Iago's lips contorted into a toothy, gleeful smile, curled fingers running against one another with the impatient excitement of a child on Christmas Eve, eyes shimmering with a psychotic delight. "It's a little late for a birthday present, master, but I am touched nonetheless."
The reply was a silent, bemused smile. "Think of it as your bonus."
"I don't even have a salary."
"Not in money, no." was the sharp, immediate response as Frollo began to move. "Now, if you'll excuse me, I have arrangements. I want him wiped clean - that attitude is giving me a migraine. And try to put everything back where you find it, Iago.

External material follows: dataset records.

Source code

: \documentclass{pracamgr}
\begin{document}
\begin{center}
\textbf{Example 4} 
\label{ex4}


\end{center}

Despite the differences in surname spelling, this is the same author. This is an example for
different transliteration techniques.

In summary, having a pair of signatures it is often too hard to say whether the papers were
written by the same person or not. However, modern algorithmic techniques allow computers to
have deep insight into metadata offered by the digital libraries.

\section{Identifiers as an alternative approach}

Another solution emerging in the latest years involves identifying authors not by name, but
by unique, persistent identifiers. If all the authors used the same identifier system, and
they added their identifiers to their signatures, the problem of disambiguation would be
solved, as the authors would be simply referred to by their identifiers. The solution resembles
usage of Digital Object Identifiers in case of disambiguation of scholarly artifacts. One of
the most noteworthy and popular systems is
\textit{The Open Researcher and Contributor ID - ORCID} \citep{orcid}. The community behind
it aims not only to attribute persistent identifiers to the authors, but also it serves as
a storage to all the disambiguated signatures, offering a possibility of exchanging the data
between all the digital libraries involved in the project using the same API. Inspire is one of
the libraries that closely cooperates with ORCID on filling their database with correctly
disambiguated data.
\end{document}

I don't want to find teeth in his kidneys this time."
"I'll keep an eye for it, master. You know how excitable I get with knives."
"I'm not kidding, Iago. Get it done."
The echo of a slammed door reverberated through the room with a loud, low tremor.
"Neither was I."
The scream that followed rang through the halls with an unearthly horror. Not one of panic or a plea for help, but one of exhaustion, thrown between lurching gasps for breath. A scream of a desecrated pride, of an agony too intense to keep silent, eerie and unnatural in every way. It was pain made music. It was beautiful.